The answer must be one number: the count of lines in the data below that include "image".

• Material supplied:

------------------------------------------------------------

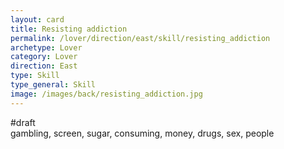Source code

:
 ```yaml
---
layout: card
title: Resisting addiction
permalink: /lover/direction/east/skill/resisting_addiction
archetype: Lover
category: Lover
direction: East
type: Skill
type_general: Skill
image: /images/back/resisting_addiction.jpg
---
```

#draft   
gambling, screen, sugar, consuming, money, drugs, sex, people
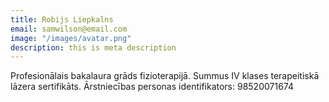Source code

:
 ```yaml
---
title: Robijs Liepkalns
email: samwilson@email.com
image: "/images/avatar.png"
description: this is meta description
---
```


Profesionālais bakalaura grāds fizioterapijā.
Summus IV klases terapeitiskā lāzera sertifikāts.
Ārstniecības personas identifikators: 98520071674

------------------------------------------------------------

• Final answer: 2